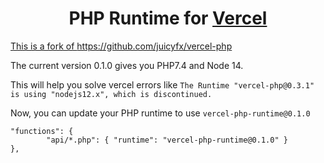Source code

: <h1 align=center>PHP Runtime for <a href="https://vercel.com">Vercel</h1>

This is a fork of https://github.com/juicyfx/vercel-php

The current version 0.1.0 gives you PHP7.4 and Node 14.

This will help you solve vercel errors like `The Runtime "vercel-php@0.3.1" is using "nodejs12.x", which is discontinued.`

Now, you can update your PHP runtime to use `vercel-php-runtime@0.1.0`

```
"functions": {
        "api/*.php": { "runtime": "vercel-php-runtime@0.1.0" }
},
```
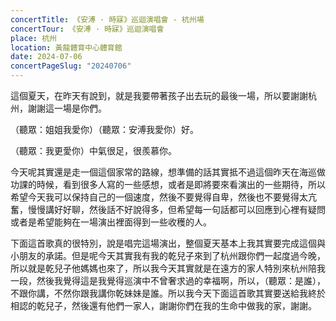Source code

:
 ```yaml
---
concertTitle: 《安溥 · 時寐》巡迴演唱會 - 杭州場
concertTour: 《安溥 · 時寐》巡迴演唱會
place: 杭州
location: 黃龍體育中心體育館
date: 2024-07-06
concertPageSlug: "20240706"
---
```

這個夏天，在昨天有說到，就是我要帶著孩子出去玩的最後一場，所以要謝謝杭州，謝謝這一場是你們。

（聽眾：姐姐我愛你）（聽眾：安溥我愛你）好。

（聽眾：我更愛你）中氣很足，很羨慕你。

今天呢其實還是走一個這個家常的路線，想準備的話其實抵不過這個昨天在海巡做功課的時候，看到很多人寫的一些感想，或者是即將要來看演出的一些期待，所以希望今天我可以保持自己的一個速度，然後不要覺得自卑，然後也不要覺得太亢奮，慢慢講好好聊，然後話不好說得多，但希望每一句話都可以回應到心裡有疑問或者是希望能夠在一場演出裡面得到一些收穫的人。

下面這首歌真的很特別，說是唱完這場演出，整個夏天基本上我其實要完成這個與小朋友的承諾。但是呢今天其實我有我的乾兒子來到了杭州跟你們一起度過今晚，所以就是乾兒子他媽媽也來了，所以我今天其實就是在遠方的家人特別來杭州陪我一段，然後我覺得這是我覺得巡演中不曾奢求過的幸福啊，所以，（聽眾：是誰），不跟你講，不然你跟我講你乾妹妹是誰。所以我今天下面這首歌其實要送給我終於相認的乾兒子，然後還有他們一家人，謝謝你們在我的生命中做我的家，謝謝。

* * * *

_WHAT TO DO_
Both ends included, copy the lines from the one holding "This will help" to the last line of the entries exactly, with all pictures left out.

_RESULT OF THIS TASK_
This will help you solve vercel errors like `The Runtime "vercel-php@0.3.1" is using "nodejs12.x", which is discontinued.`

Now, you can update your PHP runtime to use `vercel-php-runtime@0.1.0`

```
"functions": {
        "api/*.php": { "runtime": "vercel-php-runtime@0.1.0" }
},
```
Source code

:
 ```yaml
---
concertTitle: 《安溥 · 時寐》巡迴演唱會 - 杭州場
concertTour: 《安溥 · 時寐》巡迴演唱會
place: 杭州
location: 黃龍體育中心體育館
date: 2024-07-06
concertPageSlug: "20240706"
---
```

這個夏天，在昨天有說到，就是我要帶著孩子出去玩的最後一場，所以要謝謝杭州，謝謝這一場是你們。

（聽眾：姐姐我愛你）（聽眾：安溥我愛你）好。

（聽眾：我更愛你）中氣很足，很羨慕你。

今天呢其實還是走一個這個家常的路線，想準備的話其實抵不過這個昨天在海巡做功課的時候，看到很多人寫的一些感想，或者是即將要來看演出的一些期待，所以希望今天我可以保持自己的一個速度，然後不要覺得自卑，然後也不要覺得太亢奮，慢慢講好好聊，然後話不好說得多，但希望每一句話都可以回應到心裡有疑問或者是希望能夠在一場演出裡面得到一些收穫的人。

下面這首歌真的很特別，說是唱完這場演出，整個夏天基本上我其實要完成這個與小朋友的承諾。但是呢今天其實我有我的乾兒子來到了杭州跟你們一起度過今晚，所以就是乾兒子他媽媽也來了，所以我今天其實就是在遠方的家人特別來杭州陪我一段，然後我覺得這是我覺得巡演中不曾奢求過的幸福啊，所以，（聽眾：是誰），不跟你講，不然你跟我講你乾妹妹是誰。所以我今天下面這首歌其實要送給我終於相認的乾兒子，然後還有他們一家人，謝謝你們在我的生命中做我的家，謝謝。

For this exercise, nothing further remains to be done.